What are Teradata Statistics?
Statistics provide the Optimizer with the data demographics it needs to generate good execution plans. It will create several plans to choose from and use the one with the lowest cost of resources.
All cost based optimizers use statistical information about data and hardware.
Teradata uses statistical information about tables (summary statistics) and columns. Table metrics are for example the number of rows, the average row size, and the number of rows per data block.
Statistics about columns are more detailed than summary statistics. The number of rows per value, the number of distinct values, and the lowest and highest value. Information about the most common column values used by the optimizer for join planning.
An execution plan consists of join-, retrieve- or aggregation steps. Retrieve steps are caused by WHERE conditions. Aggregation steps by GROUP BY statements.
Statistics impact in which order the Optimizer executes the plan steps and which technique it uses.
The Optimizer uses statistics to answer the following questions:
Above you saw a few examples how statistics influence the execution plan.
Statistics allow the Optimizer to create more risky execution plans by increasing the confidence in its estimations.
As an example, let’s consider the hash join which performs great if the smaller table can be kept entirely in memory, but has bad performance if the memory is not enough.
Without collected statistics, the hash join might be avoided to mitigate the risk of bad performance.

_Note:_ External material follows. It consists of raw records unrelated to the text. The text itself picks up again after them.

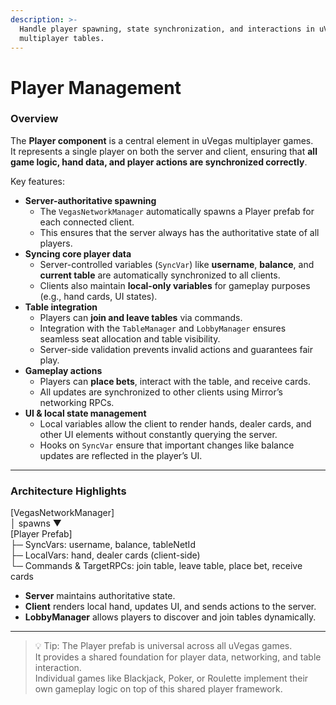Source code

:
 ```yaml
---
description: >-
  Handle player spawning, state synchronization, and interactions in uVegas
  multiplayer tables.
---
```


# Player Management

### Overview

The **Player component** is a central element in uVegas multiplayer games.\
It represents a single player on both the server and client, ensuring that **all game logic, hand data, and player actions are synchronized correctly**.

Key features:

* **Server-authoritative spawning**
  * The `VegasNetworkManager` automatically spawns a Player prefab for each connected client.
  * This ensures that the server always has the authoritative state of all players.
* **Syncing core player data**
  * Server-controlled variables (`SyncVar`) like **username**, **balance**, and **current table** are automatically synchronized to all clients.
  * Clients also maintain **local-only variables** for gameplay purposes (e.g., hand cards, UI states).
* **Table integration**
  * Players can **join and leave tables** via commands.
  * Integration with the `TableManager` and `LobbyManager` ensures seamless seat allocation and table visibility.
  * Server-side validation prevents invalid actions and guarantees fair play.
* **Gameplay actions**
  * Players can **place bets**, interact with the table, and receive cards.
  * All updates are synchronized to other clients using Mirror’s networking RPCs.
* **UI & local state management**
  * Local variables allow the client to render hands, dealer cards, and other UI elements without constantly querying the server.
  * Hooks on `SyncVar` ensure that important changes like balance updates are reflected in the player’s UI.

***

### Architecture Highlights

\[VegasNetworkManager] \
│ spawns ▼ \
\[Player Prefab] \
├─ SyncVars: username, balance, tableNetId \
├─ LocalVars: hand, dealer cards (client-side) \
└─ Commands & TargetRPCs: join table, leave table, place bet, receive cards

* **Server** maintains authoritative state.
* **Client** renders local hand, updates UI, and sends actions to the server.
* **LobbyManager** allows players to discover and join tables dynamically.

***

> 💡 Tip: The Player prefab is universal across all uVegas games.\
> It provides a shared foundation for player data, networking, and table interaction.\
> Individual games like Blackjack, Poker, or Roulette implement their own gameplay logic on top of this shared player framework.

Collected statistics are only a starting point for estimations. They are adjusted throughout the optimization process when more information from various database constraints such as CHECK constraints, referential integrity constraints, and query predicates are available. Adjusted estimations are called the “derived statistics”.
The Optimizer further refines the derived statistics each time it gets new details from:
– A join step
– Single table predicates (a WHERE condition)
– An Aggregation step
Here is one example:
Assume we have a WHERE condition like this one: “WHERE column IN (1,2,3). The Optimizer derives that the maximum number of distinct values of the result set will be 3 and uses this enhanced piece of information from now on to improve the estimations of the next execution steps.
Without collected statistics, the optimizer solely relies on random-AMP sampling when the Optimizer builds the execution plan. This approach gives good estimations if the data is evenly distributed (unique or nearly unique). Random-AMP sampling results in wrong estimates for skewed data.